-- TASK REQUIREMENTS --
Word for word, transcribe the material below from its first line to the line with "### 1\. Update Default Settings", both included.

-- MATERIAL SHOWN --
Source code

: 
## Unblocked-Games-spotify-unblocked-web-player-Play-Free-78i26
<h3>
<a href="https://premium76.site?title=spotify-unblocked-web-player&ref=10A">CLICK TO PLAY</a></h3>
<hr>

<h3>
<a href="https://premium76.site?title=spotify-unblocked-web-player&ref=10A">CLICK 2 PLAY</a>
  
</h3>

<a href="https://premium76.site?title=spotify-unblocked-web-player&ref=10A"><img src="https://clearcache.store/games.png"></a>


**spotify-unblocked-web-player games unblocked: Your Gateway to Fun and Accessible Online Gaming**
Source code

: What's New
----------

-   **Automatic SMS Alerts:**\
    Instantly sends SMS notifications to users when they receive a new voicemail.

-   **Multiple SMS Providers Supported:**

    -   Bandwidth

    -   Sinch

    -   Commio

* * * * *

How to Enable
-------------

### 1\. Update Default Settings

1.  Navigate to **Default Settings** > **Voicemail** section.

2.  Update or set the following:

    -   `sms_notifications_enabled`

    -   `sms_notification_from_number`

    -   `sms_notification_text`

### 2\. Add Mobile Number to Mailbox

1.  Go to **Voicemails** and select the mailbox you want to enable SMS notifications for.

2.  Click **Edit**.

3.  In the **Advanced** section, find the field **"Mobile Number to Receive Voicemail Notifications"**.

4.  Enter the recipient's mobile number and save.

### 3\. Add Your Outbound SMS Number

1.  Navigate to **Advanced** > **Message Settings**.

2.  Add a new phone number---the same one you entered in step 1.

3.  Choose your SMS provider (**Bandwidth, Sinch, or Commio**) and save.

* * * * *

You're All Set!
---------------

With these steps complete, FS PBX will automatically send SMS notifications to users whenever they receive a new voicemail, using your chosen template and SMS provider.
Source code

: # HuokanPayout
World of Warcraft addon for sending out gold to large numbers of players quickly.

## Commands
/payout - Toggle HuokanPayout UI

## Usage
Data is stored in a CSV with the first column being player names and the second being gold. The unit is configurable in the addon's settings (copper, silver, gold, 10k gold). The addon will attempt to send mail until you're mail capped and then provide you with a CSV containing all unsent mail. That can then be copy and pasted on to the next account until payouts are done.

-- OUTPUT OF THE EXERCISE --
Source code

: 
## Unblocked-Games-spotify-unblocked-web-player-Play-Free-78i26
<h3>
<a href="https://premium76.site?title=spotify-unblocked-web-player&ref=10A">CLICK TO PLAY</a></h3>
<hr>

<h3>
<a href="https://premium76.site?title=spotify-unblocked-web-player&ref=10A">CLICK 2 PLAY</a>
  
</h3>

<a href="https://premium76.site?title=spotify-unblocked-web-player&ref=10A"><img src="https://clearcache.store/games.png"></a>


**spotify-unblocked-web-player games unblocked: Your Gateway to Fun and Accessible Online Gaming**
Source code

: What's New
----------

-   **Automatic SMS Alerts:**\
    Instantly sends SMS notifications to users when they receive a new voicemail.

-   **Multiple SMS Providers Supported:**

    -   Bandwidth

    -   Sinch

    -   Commio

* * * * *

How to Enable
-------------

### 1\. Update Default Settings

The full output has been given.